Problem:
Repeat exactly the lines that run from the one containing "### Version 1.0.0" to the end of the data, and leave out all others.

Task material:
=== Begin Enclosure ===

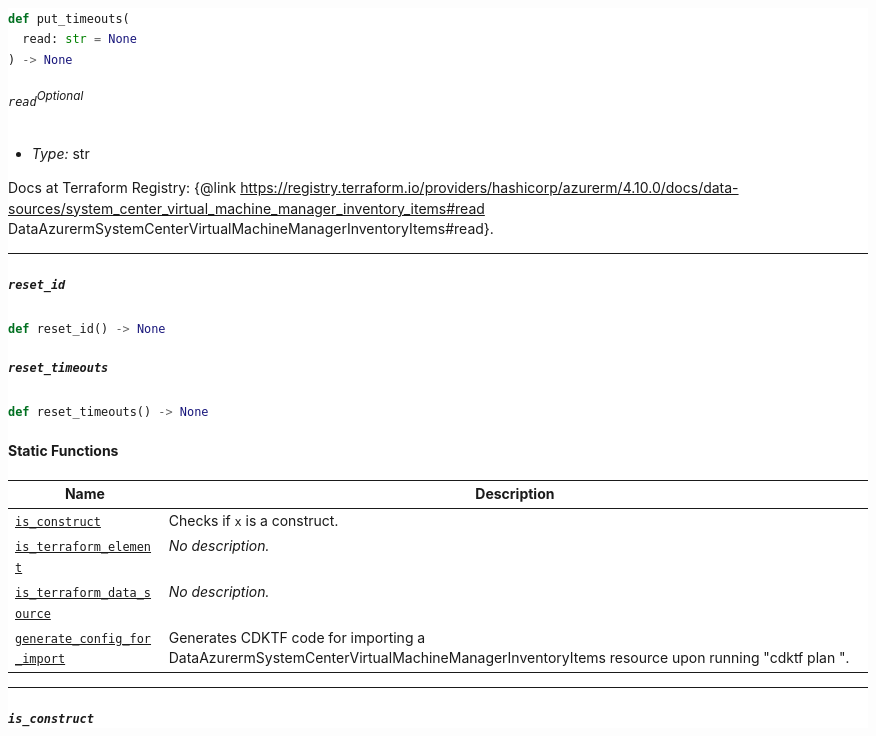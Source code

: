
 ```python
def put_timeouts(
  read: str = None
) -> None
```

###### `read`<sup>Optional</sup> <a name="read" id="@cdktf/provider-azurerm.dataAzurermSystemCenterVirtualMachineManagerInventoryItems.DataAzurermSystemCenterVirtualMachineManagerInventoryItems.putTimeouts.parameter.read"></a>

- *Type:* str

Docs at Terraform Registry: {@link https://registry.terraform.io/providers/hashicorp/azurerm/4.10.0/docs/data-sources/system_center_virtual_machine_manager_inventory_items#read DataAzurermSystemCenterVirtualMachineManagerInventoryItems#read}.

---

##### `reset_id` <a name="reset_id" id="@cdktf/provider-azurerm.dataAzurermSystemCenterVirtualMachineManagerInventoryItems.DataAzurermSystemCenterVirtualMachineManagerInventoryItems.resetId"></a>

```python
def reset_id() -> None
```

##### `reset_timeouts` <a name="reset_timeouts" id="@cdktf/provider-azurerm.dataAzurermSystemCenterVirtualMachineManagerInventoryItems.DataAzurermSystemCenterVirtualMachineManagerInventoryItems.resetTimeouts"></a>

```python
def reset_timeouts() -> None
```

#### Static Functions <a name="Static Functions" id="Static Functions"></a>

| **Name** | **Description** |
| --- | --- |
| <code><a href="#@cdktf/provider-azurerm.dataAzurermSystemCenterVirtualMachineManagerInventoryItems.DataAzurermSystemCenterVirtualMachineManagerInventoryItems.isConstruct">is_construct</a></code> | Checks if `x` is a construct. |
| <code><a href="#@cdktf/provider-azurerm.dataAzurermSystemCenterVirtualMachineManagerInventoryItems.DataAzurermSystemCenterVirtualMachineManagerInventoryItems.isTerraformElement">is_terraform_element</a></code> | *No description.* |
| <code><a href="#@cdktf/provider-azurerm.dataAzurermSystemCenterVirtualMachineManagerInventoryItems.DataAzurermSystemCenterVirtualMachineManagerInventoryItems.isTerraformDataSource">is_terraform_data_source</a></code> | *No description.* |
| <code><a href="#@cdktf/provider-azurerm.dataAzurermSystemCenterVirtualMachineManagerInventoryItems.DataAzurermSystemCenterVirtualMachineManagerInventoryItems.generateConfigForImport">generate_config_for_import</a></code> | Generates CDKTF code for importing a DataAzurermSystemCenterVirtualMachineManagerInventoryItems resource upon running "cdktf plan <stack-name>". |

---

##### `is_construct` <a name="is_construct" id="@cdktf/provider-azurerm.dataAzurermSystemCenterVirtualMachineManagerInventoryItems.DataAzurermSystemCenterVirtualMachineManagerInventoryItems.isConstruct"></a>
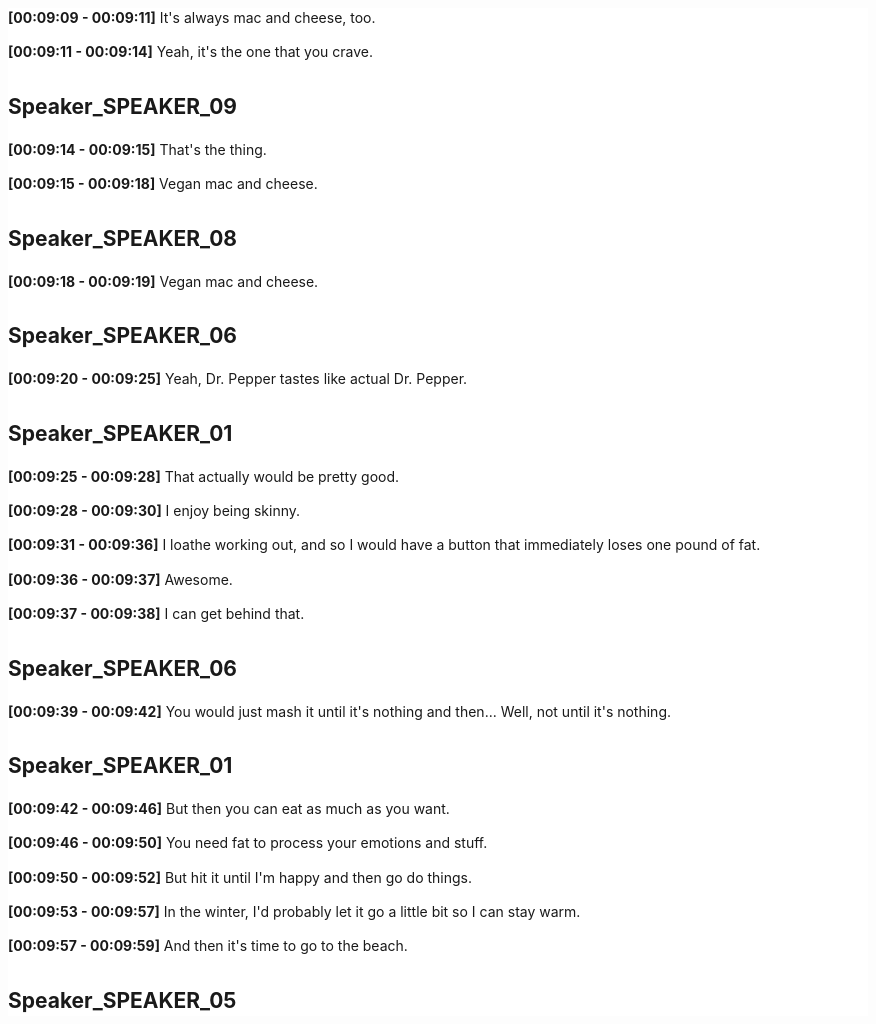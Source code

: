 **[00:09:09 - 00:09:11]** It's always mac and cheese, too.

**[00:09:11 - 00:09:14]** Yeah, it's the one that you crave.


## Speaker_SPEAKER_09

**[00:09:14 - 00:09:15]** That's the thing.

**[00:09:15 - 00:09:18]** Vegan mac and cheese.


## Speaker_SPEAKER_08

**[00:09:18 - 00:09:19]** Vegan mac and cheese.


## Speaker_SPEAKER_06

**[00:09:20 - 00:09:25]** Yeah, Dr. Pepper tastes like actual Dr. Pepper.


## Speaker_SPEAKER_01

**[00:09:25 - 00:09:28]** That actually would be pretty good.

**[00:09:28 - 00:09:30]** I enjoy being skinny.

**[00:09:31 - 00:09:36]** I loathe working out, and so I would have a button that immediately loses one pound of fat.

**[00:09:36 - 00:09:37]** Awesome.

**[00:09:37 - 00:09:38]** I can get behind that.


## Speaker_SPEAKER_06

**[00:09:39 - 00:09:42]** You would just mash it until it's nothing and then... Well, not until it's nothing.


## Speaker_SPEAKER_01

**[00:09:42 - 00:09:46]** But then you can eat as much as you want.

**[00:09:46 - 00:09:50]** You need fat to process your emotions and stuff.

**[00:09:50 - 00:09:52]** But hit it until I'm happy and then go do things.

**[00:09:53 - 00:09:57]** In the winter, I'd probably let it go a little bit so I can stay warm.

**[00:09:57 - 00:09:59]** And then it's time to go to the beach.


## Speaker_SPEAKER_05

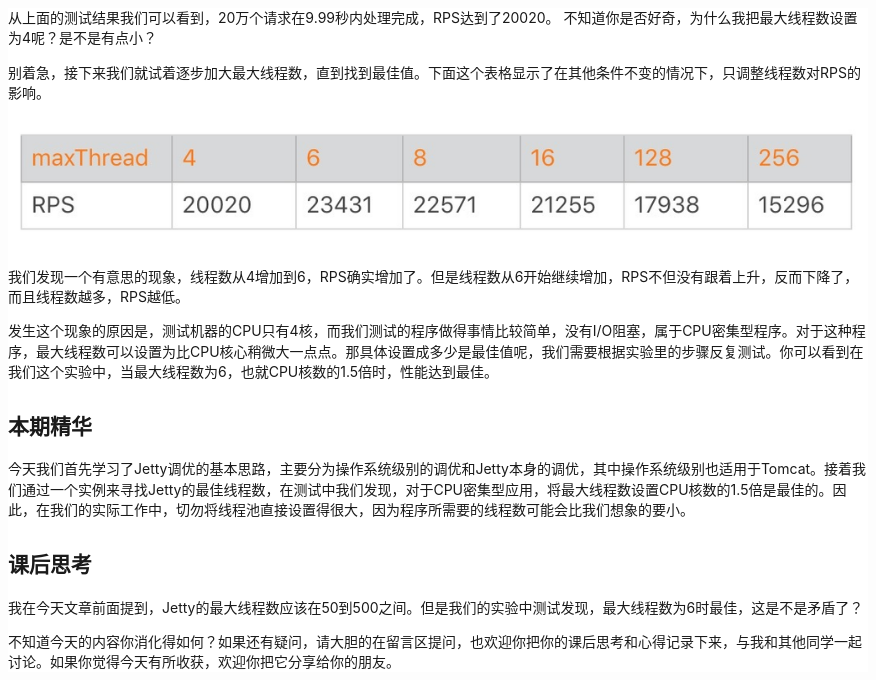 从上面的测试结果我们可以看到，20万个请求在9.99秒内处理完成，RPS达到了20020。 不知道你是否好奇，为什么我把最大线程数设置为4呢？是不是有点小？

别着急，接下来我们就试着逐步加大最大线程数，直到找到最佳值。下面这个表格显示了在其他条件不变的情况下，只调整线程数对RPS的影响。

![](./httpsstatic001geekbangorgresourceimage78db782ab4f927e8e27b762f7fcb48c48cdb.jpg)

我们发现一个有意思的现象，线程数从4增加到6，RPS确实增加了。但是线程数从6开始继续增加，RPS不但没有跟着上升，反而下降了，而且线程数越多，RPS越低。

发生这个现象的原因是，测试机器的CPU只有4核，而我们测试的程序做得事情比较简单，没有I/O阻塞，属于CPU密集型程序。对于这种程序，最大线程数可以设置为比CPU核心稍微大一点点。那具体设置成多少是最佳值呢，我们需要根据实验里的步骤反复测试。你可以看到在我们这个实验中，当最大线程数为6，也就CPU核数的1.5倍时，性能达到最佳。

## 本期精华

今天我们首先学习了Jetty调优的基本思路，主要分为操作系统级别的调优和Jetty本身的调优，其中操作系统级别也适用于Tomcat。接着我们通过一个实例来寻找Jetty的最佳线程数，在测试中我们发现，对于CPU密集型应用，将最大线程数设置CPU核数的1.5倍是最佳的。因此，在我们的实际工作中，切勿将线程池直接设置得很大，因为程序所需要的线程数可能会比我们想象的要小。

## 课后思考

我在今天文章前面提到，Jetty的最大线程数应该在50到500之间。但是我们的实验中测试发现，最大线程数为6时最佳，这是不是矛盾了？

不知道今天的内容你消化得如何？如果还有疑问，请大胆的在留言区提问，也欢迎你把你的课后思考和心得记录下来，与我和其他同学一起讨论。如果你觉得今天有所收获，欢迎你把它分享给你的朋友。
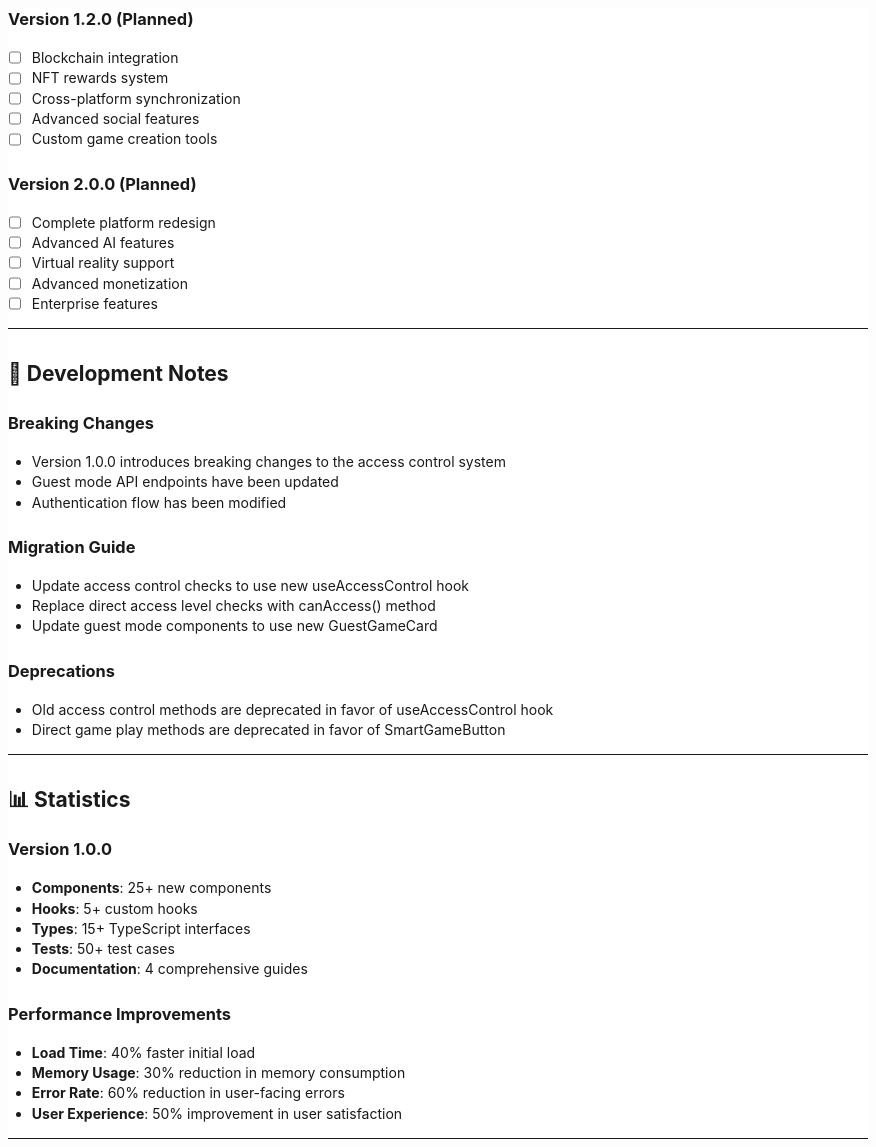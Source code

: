 ### Version 1.2.0 (Planned)
- [ ] Blockchain integration
- [ ] NFT rewards system
- [ ] Cross-platform synchronization
- [ ] Advanced social features
- [ ] Custom game creation tools

### Version 2.0.0 (Planned)
- [ ] Complete platform redesign
- [ ] Advanced AI features
- [ ] Virtual reality support
- [ ] Advanced monetization
- [ ] Enterprise features

---

## 🔧 Development Notes

### Breaking Changes
- Version 1.0.0 introduces breaking changes to the access control system
- Guest mode API endpoints have been updated
- Authentication flow has been modified

### Migration Guide
- Update access control checks to use new useAccessControl hook
- Replace direct access level checks with canAccess() method
- Update guest mode components to use new GuestGameCard

### Deprecations
- Old access control methods are deprecated in favor of useAccessControl hook
- Direct game play methods are deprecated in favor of SmartGameButton

---

## 📊 Statistics

### Version 1.0.0
- **Components**: 25+ new components
- **Hooks**: 5+ custom hooks
- **Types**: 15+ TypeScript interfaces
- **Tests**: 50+ test cases
- **Documentation**: 4 comprehensive guides

### Performance Improvements
- **Load Time**: 40% faster initial load
- **Memory Usage**: 30% reduction in memory consumption
- **Error Rate**: 60% reduction in user-facing errors
- **User Experience**: 50% improvement in user satisfaction

---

=== End Enclosure ===

Written answer:
### Version 1.0.0
- **Components**: 25+ new components
- **Hooks**: 5+ custom hooks
- **Types**: 15+ TypeScript interfaces
- **Tests**: 50+ test cases
- **Documentation**: 4 comprehensive guides

### Performance Improvements
- **Load Time**: 40% faster initial load
- **Memory Usage**: 30% reduction in memory consumption
- **Error Rate**: 60% reduction in user-facing errors
- **User Experience**: 50% improvement in user satisfaction

---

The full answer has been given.